La
sala è illuminato a giorno, così tanto che la luce quasi mi ferisce.
La
sedia che occupo è la mia prigione. Cinghie di synthleath mi bloccano i polsi e
le caviglie su quel trono maledetto. In nome della decenza mi hanno concesso
almeno un paio di mutandoni neri, ma per il resto sono nudo.
L’uomo
di fronte a me è il mio carnefice. Indossa la divisa dei pris-doc ed è giovane,
non avrà più di trent’anni. Eppure nel suo sguardo non vedo traccia di vita. E’
come se avesse due biglie traslucide nei bulbi oculari. Deve aver inflitto lo
svanimento a così tanti condannati da essere diventato una sorta di tristo
mietitore in uniforme.
Sul
lato destro del petto c'è un tesserino: DR. GUSTAF GENELME.
«Convict
PO-0949-2364»
Alfredo.
Il mio nome è Alfredo. Non sono una stringa di lettere e numeri a caso.
«Lei
è stato riconosciuto colpevole dell’omicidio di Trisha Ricciardi e di Sharon
Todisco»
Abbasso
le palpebre. I loro volti mi fissano sorridenti, come se non fosse successo
nulla. Il collo della mia darling è ancora intatto, né i capelli di mia moglie
sono imbrattati di sangue e di cervella. Chissà se hanno avuto la forza di
perdonarmi, nell’istante in cui spezzavo le loro vite.
«Il
suo caso mi ha sorpreso molto» continua il dottore. «Insomma, lei è un
lett-prof, non il genere di persona da cui ci si aspetta un omicidio così
brutal» Lo sento sospirare. «Perché ha scelto di non avvalersi di un avvocato
difensore?»
Da
parte mia, silenzio.
«Perché
non si è nemmeno difeso da solo?» è l’inevitabile domanda successiva.
Di
nuovo, silenzio.
«Oh
well, sapeva a cosa andava incontro» conclude il mio interlocutore. «Le hanno
già disattivato l’impianto neurocell nell’encefalo, quindi… let’s go con la
condanna!»
Apro
gli occhi.
Due
cam-drones dalla forma sferica mi fluttuano attorno.
«Immagino
sappia in cosa consiste il vanishing», continua il boia, mentre si china su di
me per sistemarmi il laccio emostatico. «Ogni particella del suo corpo perderà
la propria massa e si ridurrà a una semplice radiazione.

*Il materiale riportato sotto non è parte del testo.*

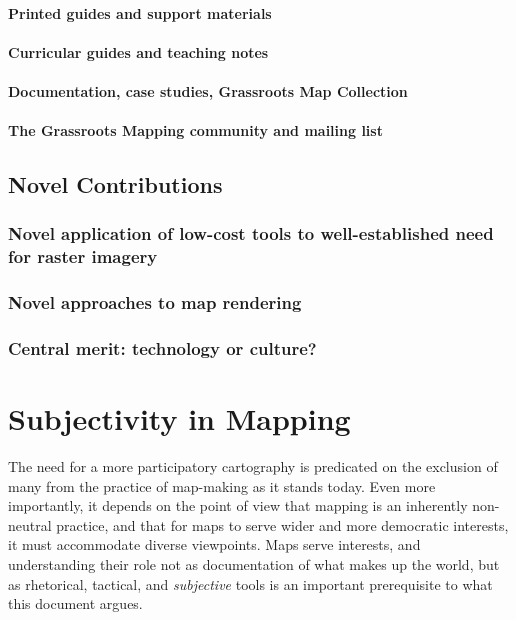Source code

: \documentclass[11pt]{report}
\begin{document}
\subsubsection*{Printed guides and support materials}
\subsubsection*{Curricular guides and teaching notes}

\subsubsection*{Documentation, case studies, Grassroots Map Collection}
\subsubsection*{The Grassroots Mapping community and mailing list}
\section{Novel Contributions}
\subsection{Novel application of low-cost tools to well-established need for raster imagery}

\subsection{Novel approaches to map rendering}
\subsection{Central merit: technology or culture?}

\chapter{Subjectivity in Mapping}


The need for a more participatory cartography is predicated on the exclusion of many from the practice of map-making as it stands today. Even more importantly, it depends on the point of view that mapping is an inherently non-neutral practice, and that for maps to serve wider and more democratic interests, it must accommodate diverse viewpoints. Maps serve interests, and understanding their role not as documentation of what makes up the world, but as rhetorical, tactical, and \emph{subjective} tools is an important prerequisite to what this document argues.
\end{document}
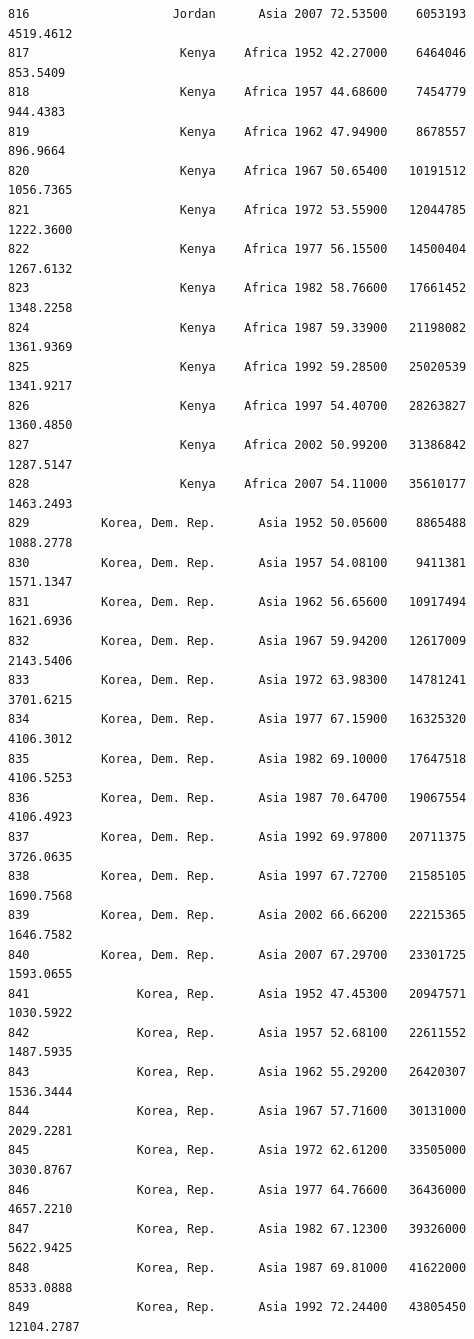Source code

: \documentclass[
  letterpaper,
  DIV=11,
  numbers=noendperiod]{scrreprt}
\begin{document}
\begin{verbatim}
816                    Jordan      Asia 2007 72.53500    6053193   4519.4612
817                     Kenya    Africa 1952 42.27000    6464046    853.5409
818                     Kenya    Africa 1957 44.68600    7454779    944.4383
819                     Kenya    Africa 1962 47.94900    8678557    896.9664
820                     Kenya    Africa 1967 50.65400   10191512   1056.7365
821                     Kenya    Africa 1972 53.55900   12044785   1222.3600
822                     Kenya    Africa 1977 56.15500   14500404   1267.6132
823                     Kenya    Africa 1982 58.76600   17661452   1348.2258
824                     Kenya    Africa 1987 59.33900   21198082   1361.9369
825                     Kenya    Africa 1992 59.28500   25020539   1341.9217
826                     Kenya    Africa 1997 54.40700   28263827   1360.4850
827                     Kenya    Africa 2002 50.99200   31386842   1287.5147
828                     Kenya    Africa 2007 54.11000   35610177   1463.2493
829          Korea, Dem. Rep.      Asia 1952 50.05600    8865488   1088.2778
830          Korea, Dem. Rep.      Asia 1957 54.08100    9411381   1571.1347
831          Korea, Dem. Rep.      Asia 1962 56.65600   10917494   1621.6936
832          Korea, Dem. Rep.      Asia 1967 59.94200   12617009   2143.5406
833          Korea, Dem. Rep.      Asia 1972 63.98300   14781241   3701.6215
834          Korea, Dem. Rep.      Asia 1977 67.15900   16325320   4106.3012
835          Korea, Dem. Rep.      Asia 1982 69.10000   17647518   4106.5253
836          Korea, Dem. Rep.      Asia 1987 70.64700   19067554   4106.4923
837          Korea, Dem. Rep.      Asia 1992 69.97800   20711375   3726.0635
838          Korea, Dem. Rep.      Asia 1997 67.72700   21585105   1690.7568
839          Korea, Dem. Rep.      Asia 2002 66.66200   22215365   1646.7582
840          Korea, Dem. Rep.      Asia 2007 67.29700   23301725   1593.0655
841               Korea, Rep.      Asia 1952 47.45300   20947571   1030.5922
842               Korea, Rep.      Asia 1957 52.68100   22611552   1487.5935
843               Korea, Rep.      Asia 1962 55.29200   26420307   1536.3444
844               Korea, Rep.      Asia 1967 57.71600   30131000   2029.2281
845               Korea, Rep.      Asia 1972 62.61200   33505000   3030.8767
846               Korea, Rep.      Asia 1977 64.76600   36436000   4657.2210
847               Korea, Rep.      Asia 1982 67.12300   39326000   5622.9425
848               Korea, Rep.      Asia 1987 69.81000   41622000   8533.0888
849               Korea, Rep.      Asia 1992 72.24400   43805450  12104.2787

\end{verbatim}
\end{document}
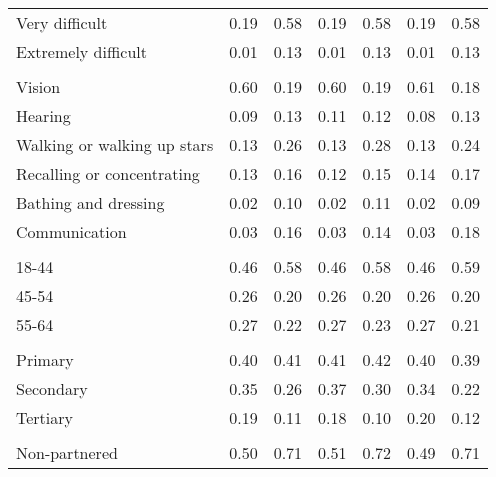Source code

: \documentclass[
]{article}
\begin{document}
\begin{landscape}
\begin{table}
\begin{tabular}[t]{lcccccc}
\hspace{1em}Very difficult & 0.19 & 0.58 & 0.19 & 0.58 & 0.19 & 0.58\\
\hspace{1em}Extremely difficult & 0.01 & 0.13 & 0.01 & 0.13 & 0.01 & 0.13\\
\addlinespace[0.4em]
\multicolumn{7}{l}{\textit{Type of disability}}\\
\hspace{1em}Vision & 0.60 & 0.19 & 0.60 & 0.19 & 0.61 & 0.18\\
\hspace{1em}Hearing & 0.09 & 0.13 & 0.11 & 0.12 & 0.08 & 0.13\\
\hspace{1em}Walking or walking up stars & 0.13 & 0.26 & 0.13 & 0.28 & 0.13 & 0.24\\
\hspace{1em}Recalling or concentrating & 0.13 & 0.16 & 0.12 & 0.15 & 0.14 & 0.17\\
\hspace{1em}Bathing and dressing & 0.02 & 0.10 & 0.02 & 0.11 & 0.02 & 0.09\\
\hspace{1em}Communication & 0.03 & 0.16 & 0.03 & 0.14 & 0.03 & 0.18\\
\addlinespace[0.4em]
\multicolumn{7}{l}{\textit{Age}}\\
\hspace{1em}18-44 & 0.46 & 0.58 & 0.46 & 0.58 & 0.46 & 0.59\\
\hspace{1em}45-54 & 0.26 & 0.20 & 0.26 & 0.20 & 0.26 & 0.20\\
\hspace{1em}55-64 & 0.27 & 0.22 & 0.27 & 0.23 & 0.27 & 0.21\\
\addlinespace[0.6em]
\multicolumn{7}{l}{\textit{Education}}\\
\hspace{1em}Primary & 0.40 & 0.41 & 0.41 & 0.42 & 0.40 & 0.39\\
\hspace{1em}Secondary & 0.35 & 0.26 & 0.37 & 0.30 & 0.34 & 0.22\\
\hspace{1em}Tertiary & 0.19 & 0.11 & 0.18 & 0.10 & 0.20 & 0.12\\
\addlinespace[0.4em]
\multicolumn{7}{l}{\textit{Marital status}}\\
\hspace{1em}Non-partnered & 0.50 & 0.71 & 0.51 & 0.72 & 0.49 & 0.71\\

\end{tabular}
\end{table}
\end{landscape}
\end{document}
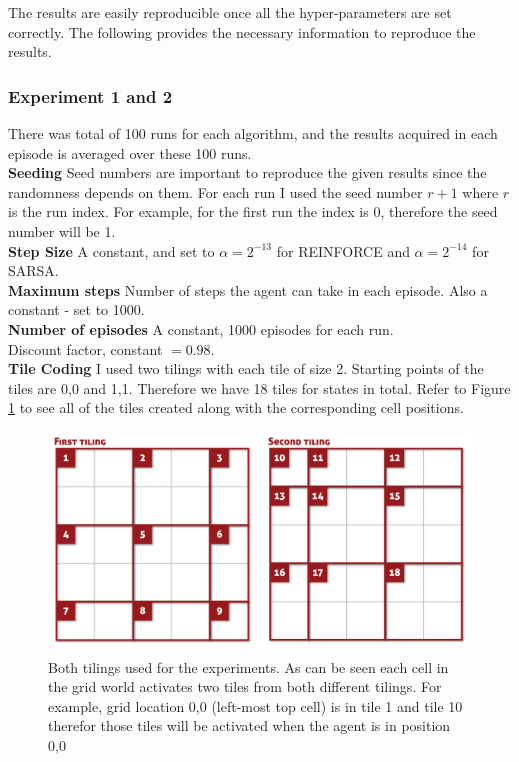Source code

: \documentclass[10pt, letterpaper, twocolumn]{article}
\begin{document}
	\noindent The results are easily reproducible once all the hyper-parameters are set correctly. The following provides the necessary information to reproduce the results.
	
	\subsubsection{Experiment 1 and 2}
	
	\noindent There was total of 100 runs for each algorithm, and the results acquired in each episode is averaged over these 100 runs.\\
	
	\noindent \textbf{Seeding} Seed numbers are important to reproduce the given results since the randomness depends on them. For each run I used the seed number $r+1$ where $r$ is the run index. For example, for the first run the index is 0, therefore the seed number will be 1.\\
	
	\noindent \textbf{Step Size} A constant, and set to $\alpha = 2^{-13}$ for REINFORCE and $\alpha = 2^{-14}$ for SARSA.\\
	
	\noindent \textbf{Maximum steps} Number of steps the agent can take in each episode. Also a constant - set to 1000. \\
	
	\noindent \textbf{Number of episodes} A constant, 1000 episodes for each run. \\
	
	\noindent \bm{$\gamma$} Discount factor, constant  $= 0.98$.\\
	
	\noindent \textbf{Tile Coding} I used two tilings with each tile of size 2. Starting points of the tiles are 0,0 and 1,1. Therefore we have 18 tiles for states in total. Refer to Figure \ref{fig:tile_coding} to see all of the tiles created along with the corresponding cell positions.
	
	\begin{figure}[h]
		\centering
		\includegraphics[width=\linewidth]{tiles}
		\caption{\small Both tilings used for the experiments. As can be seen each cell in the grid world activates two tiles from both different tilings. For example, grid location 0,0 (left-most top cell) is in tile 1 and tile 10 therefor those tiles will be activated when the agent is in position 0,0}
		\label{fig:tile_coding}
	\end{figure}
	
\end{document}

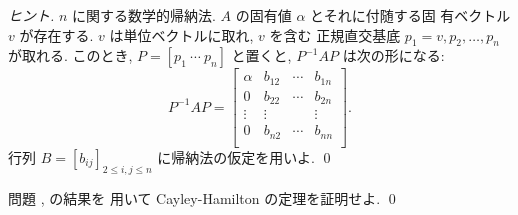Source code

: \documentclass[12pt,twoside]{jarticle}
\begin{document}
\begin{proof}[ヒント]
$n$ に関する数学的帰納法.  $A$ の固有値 $\alpha$ とそれに付随する固
有ベクトル $v$ が存在する. $v$ は単位ベクトルに取れ, $v$ を含む
正規直交基底 $p_1=v,p_2,\dots,p_n$ が取れる.  
このとき, $P=[p_1\ \cdots\ p_n]$ と置くと, $P^{-1}AP$ は次の形になる:
\begin{equation*}
  P^{-1}AP = 
  \begin{bmatrix}
    \alpha & b_{12} & \cdots & b_{1n} \\
       0   & b_{22} & \cdots & b_{2n} \\
    \vdots & \vdots &        & \vdots \\
       0   & b_{n2} & \cdots & b_{nn} \\
  \end{bmatrix}.
\end{equation*}
行列 $B=[b_{ij}]_{2\le i,j\le n}$ に帰納法の仮定を用いよ.
\qed
\end{proof}


\begin{question}[15点]
  問題 ,  の結果を
  用いて Cayley-Hamilton の定理を証明せよ. \qed
\end{question}
\end{document}
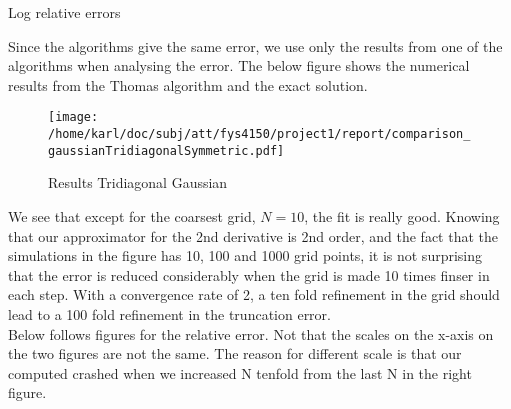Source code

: \documentclass{article}
\begin{document}
\begin{table}[H]
	\begin{minipage}{.32\textwidth} %
		
	\end{minipage}\hfill
	\begin{minipage}{.32\textwidth} %
		
	\end{minipage}\hfill
	\begin{minipage}{.32\textwidth}
		
	\end{minipage}\hfill
	\caption{Log relative errors}
	\label{table: logErrors}
\end{table}

Since the algorithms give the same error, we use only the results from one of the algorithms when analysing the error. The below figure shows the numerical results from the Thomas algorithm and the exact solution.

\begin{figure}[H]
	\centering
	\texttt{[image: /home/karl/doc/subj/att/fys4150/project1/report/comparison\_gaussianTridiagonalSymmetric.pdf]}
	\caption{Results Tridiagonal Gaussian}
	\label{fig:comparisongaussiantridiagonalsymmetric}
\end{figure}

We see that except for the coarsest grid, $N=10$, the fit is really good. Knowing that our approximator for the 2nd derivative is 2nd order, and the fact that the simulations in the figure has 10, 100 and 1000 grid points, it is not surprising that the error is reduced considerably when the grid is made 10 times finser in each step. With a convergence rate of 2, a ten fold refinement in the grid should lead to a 100 fold refinement in the truncation error.\\

Below follows figures for the relative error. Not that the scales on the x-axis on the two figures are not the same. The reason for different scale is that our computed crashed when we increased N tenfold from the last N in the right figure.\\
\end{document}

Resterà cosciente, ma
sarà intangibile. Ovviamente non posso escludere che prima o poi il debole
legame che unisce le sue particelle si sfaldi. Però sappia che la sua condanna
sarà un ottimo esempio. Nulla scoraggia il crimine meglio del timore di una
punizione atroce. Da qui a dieci anni vedranno in questa forma di esecuzione
una conquista del progresso»
Con
lo sguardo seguo i movimenti delle sue dita, il picchiettio sul vetro della
siringa per favorire la salita delle bollicine, poi la punta metallica che
penetra nella carne. Lo stantuffo avanza e il liquido blu si sposta dalla
siringa al mio corpo. È freddo.
Un
secondo. Due. Tre. Nessuna reazione.
Dieci
secondi. Uno sgradevole formicolio si dipana dalla zona della puntura giù lungo
l’avambraccio, e su fino alla spalla.
Venti
secondi. Il formicolio ha raggiunto le dita. Il braccio è scosso da uno spasmo
improvviso. I tendini e le vene premono sotto la pelle leggermente sudata.
Trenta
secondi. Il gelo della soluzione che mi hanno iniettato si sta tramutando in
calore.
Quaranta
secondi. Stavolta caccio fuori un urlo seguito dall’imprecazione più blasphy
che mi suggerisca l’istinto. Il braccio arde dall’interno, eppure ho
l’impressione che la pelle si stia facendo più pallida. Il reticolo delle vene
bluastre si fa sempre più evidente.
Sessanta
secondi. Il mio braccio sembra fatto di vetro, adesso, e così i muscoli, le
ossa, le cartilagini. Là dove dovrebbe esserci un intero arto vedo solo un
intrico di filamenti scuri che mi fanno tornare alla mente certi video
didattici della scuola sul sistema circolatorio.
«I
vasi sanguigni sono gli ultimi a sparire», mi dice il dottore. «Insieme agli
organi interni. Guardi, se non ci crede.»
Solo
allora provo il desiderio di vedere cosa sta succedendo al resto del mio corpo.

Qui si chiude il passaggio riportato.